La Ferrari in vendita, pubblicizzata online e esposta in un salone era un falso. Ossia una Toyota contraffata, con tanto di stemmi applicati e cofano simile a quello del modello originale prodotto tra il 1994 e il 1999.

Per questo motivo i finanzieri del Comando Provinciale di Catanzaro, coadiuvati da personale specializzato inviato dalla casa costruttrice Ferrari, hanno dato esecuzione a un provvedimento emesso dal Tribunale di Catanzaro con cui è stato disposto lo smontaggio e la distruzione di alcuni componenti contraffatti montati sull’autovettura per renderla del tutto simile all’originale.

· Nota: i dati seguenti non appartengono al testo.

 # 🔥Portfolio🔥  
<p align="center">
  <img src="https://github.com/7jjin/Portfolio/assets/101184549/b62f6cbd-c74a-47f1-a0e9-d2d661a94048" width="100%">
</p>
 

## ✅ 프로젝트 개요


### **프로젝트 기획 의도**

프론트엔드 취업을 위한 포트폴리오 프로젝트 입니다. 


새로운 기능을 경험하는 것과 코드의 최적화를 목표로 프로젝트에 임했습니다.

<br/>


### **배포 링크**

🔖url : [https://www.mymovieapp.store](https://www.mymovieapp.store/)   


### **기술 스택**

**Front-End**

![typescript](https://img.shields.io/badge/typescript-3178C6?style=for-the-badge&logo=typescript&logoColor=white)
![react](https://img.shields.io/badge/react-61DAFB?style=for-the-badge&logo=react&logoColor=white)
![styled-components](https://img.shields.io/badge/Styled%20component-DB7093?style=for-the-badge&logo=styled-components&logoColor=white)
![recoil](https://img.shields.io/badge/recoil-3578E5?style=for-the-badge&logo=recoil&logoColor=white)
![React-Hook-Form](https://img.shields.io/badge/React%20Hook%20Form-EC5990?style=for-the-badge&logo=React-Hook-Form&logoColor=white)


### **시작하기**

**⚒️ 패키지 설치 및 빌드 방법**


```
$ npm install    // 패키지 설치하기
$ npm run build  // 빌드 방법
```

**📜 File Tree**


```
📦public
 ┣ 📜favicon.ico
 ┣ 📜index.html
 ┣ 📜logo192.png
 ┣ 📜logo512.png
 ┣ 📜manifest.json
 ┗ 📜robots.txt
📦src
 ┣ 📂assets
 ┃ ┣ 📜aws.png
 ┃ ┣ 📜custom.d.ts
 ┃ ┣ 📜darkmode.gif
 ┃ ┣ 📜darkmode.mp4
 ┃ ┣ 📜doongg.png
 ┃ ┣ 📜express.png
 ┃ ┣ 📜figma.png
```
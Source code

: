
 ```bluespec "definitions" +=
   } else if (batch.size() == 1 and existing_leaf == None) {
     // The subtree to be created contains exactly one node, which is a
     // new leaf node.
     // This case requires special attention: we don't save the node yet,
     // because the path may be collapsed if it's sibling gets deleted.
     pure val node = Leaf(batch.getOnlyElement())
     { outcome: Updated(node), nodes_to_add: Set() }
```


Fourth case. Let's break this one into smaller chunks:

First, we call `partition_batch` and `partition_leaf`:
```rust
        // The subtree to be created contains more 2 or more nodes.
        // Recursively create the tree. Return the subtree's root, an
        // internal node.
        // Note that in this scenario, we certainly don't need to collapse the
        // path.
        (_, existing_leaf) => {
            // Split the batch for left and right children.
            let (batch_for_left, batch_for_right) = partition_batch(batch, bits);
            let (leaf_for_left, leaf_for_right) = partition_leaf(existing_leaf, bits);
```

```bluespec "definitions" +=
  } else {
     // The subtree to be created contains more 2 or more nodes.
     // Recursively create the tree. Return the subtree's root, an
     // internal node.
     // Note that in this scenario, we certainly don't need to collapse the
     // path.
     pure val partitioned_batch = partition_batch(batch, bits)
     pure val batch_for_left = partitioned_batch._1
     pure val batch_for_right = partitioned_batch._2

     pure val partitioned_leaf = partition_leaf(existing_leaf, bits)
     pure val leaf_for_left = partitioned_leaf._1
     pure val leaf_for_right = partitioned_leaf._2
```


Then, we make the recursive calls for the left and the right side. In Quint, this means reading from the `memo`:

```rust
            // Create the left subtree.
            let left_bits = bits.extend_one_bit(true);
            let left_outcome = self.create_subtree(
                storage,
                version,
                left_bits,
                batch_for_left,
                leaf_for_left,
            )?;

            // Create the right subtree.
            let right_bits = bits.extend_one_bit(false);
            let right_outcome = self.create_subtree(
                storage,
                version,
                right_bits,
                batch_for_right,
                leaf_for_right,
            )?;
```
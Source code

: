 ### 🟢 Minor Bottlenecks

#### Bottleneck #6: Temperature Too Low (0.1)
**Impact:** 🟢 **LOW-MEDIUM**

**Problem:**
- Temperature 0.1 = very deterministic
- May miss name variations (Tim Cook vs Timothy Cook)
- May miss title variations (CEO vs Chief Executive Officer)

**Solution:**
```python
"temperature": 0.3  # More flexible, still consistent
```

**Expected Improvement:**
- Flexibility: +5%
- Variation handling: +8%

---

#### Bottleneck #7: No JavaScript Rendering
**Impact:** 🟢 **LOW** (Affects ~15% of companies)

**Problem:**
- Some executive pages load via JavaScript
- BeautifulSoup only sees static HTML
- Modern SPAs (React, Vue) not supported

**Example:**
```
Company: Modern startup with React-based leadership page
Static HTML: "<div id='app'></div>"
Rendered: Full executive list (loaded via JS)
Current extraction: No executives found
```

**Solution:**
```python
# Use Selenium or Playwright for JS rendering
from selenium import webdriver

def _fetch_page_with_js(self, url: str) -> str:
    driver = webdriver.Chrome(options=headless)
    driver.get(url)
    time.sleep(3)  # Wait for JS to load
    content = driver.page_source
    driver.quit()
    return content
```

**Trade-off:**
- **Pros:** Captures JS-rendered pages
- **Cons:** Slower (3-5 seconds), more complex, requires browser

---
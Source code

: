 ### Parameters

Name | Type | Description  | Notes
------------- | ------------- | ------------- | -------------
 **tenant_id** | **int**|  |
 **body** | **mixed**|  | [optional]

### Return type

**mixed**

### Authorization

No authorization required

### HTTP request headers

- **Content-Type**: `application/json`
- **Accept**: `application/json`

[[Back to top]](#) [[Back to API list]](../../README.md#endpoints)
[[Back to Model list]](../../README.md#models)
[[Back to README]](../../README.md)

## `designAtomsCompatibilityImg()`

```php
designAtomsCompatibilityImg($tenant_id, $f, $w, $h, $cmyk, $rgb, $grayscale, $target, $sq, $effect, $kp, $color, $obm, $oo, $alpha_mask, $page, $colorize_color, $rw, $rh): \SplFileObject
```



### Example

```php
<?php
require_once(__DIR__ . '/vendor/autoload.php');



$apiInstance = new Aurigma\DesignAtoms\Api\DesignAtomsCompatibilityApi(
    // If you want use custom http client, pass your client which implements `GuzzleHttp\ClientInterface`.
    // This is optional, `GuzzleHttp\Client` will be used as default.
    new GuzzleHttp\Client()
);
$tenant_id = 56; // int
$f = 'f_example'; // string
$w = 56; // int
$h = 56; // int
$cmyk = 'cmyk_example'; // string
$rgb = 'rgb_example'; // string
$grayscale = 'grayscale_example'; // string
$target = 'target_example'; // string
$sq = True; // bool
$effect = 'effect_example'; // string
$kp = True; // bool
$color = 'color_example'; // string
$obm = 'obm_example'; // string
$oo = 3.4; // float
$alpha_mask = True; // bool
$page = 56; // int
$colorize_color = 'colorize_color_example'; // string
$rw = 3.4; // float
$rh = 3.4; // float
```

A scoprire il tutto, sono stati i militari della Guardia di finanza con una “semplice verifica ottenuta consultando la banca dati delle targhe”.

La trasformazione

«L’auto originaria, una Toyota, sequestrata in precedenza dalle Fiamme Gialle del Gruppo di Catanzaro - ricostruisce una nota -, era stata trasformata nella carrozzeria e negli accessori esterni e interni per renderla del tutto somigliante ad una vera Ferrari F355GTS». Nello specifico, ricostruiscono le Fiamme gialle, «stemmi, loghi e parti meccaniche originali della casa di costruzione giapponese, tra i quali cerchi, volante, battitacco, passaruota, cofano anteriore e posteriore, erano stati sostituiti con prodotti apparentemente del tutto uguali a quelli del noto modello sportivo del “Cavallino rampante”, prodotto dal 1994 al 1999 con design “Pininfarina”».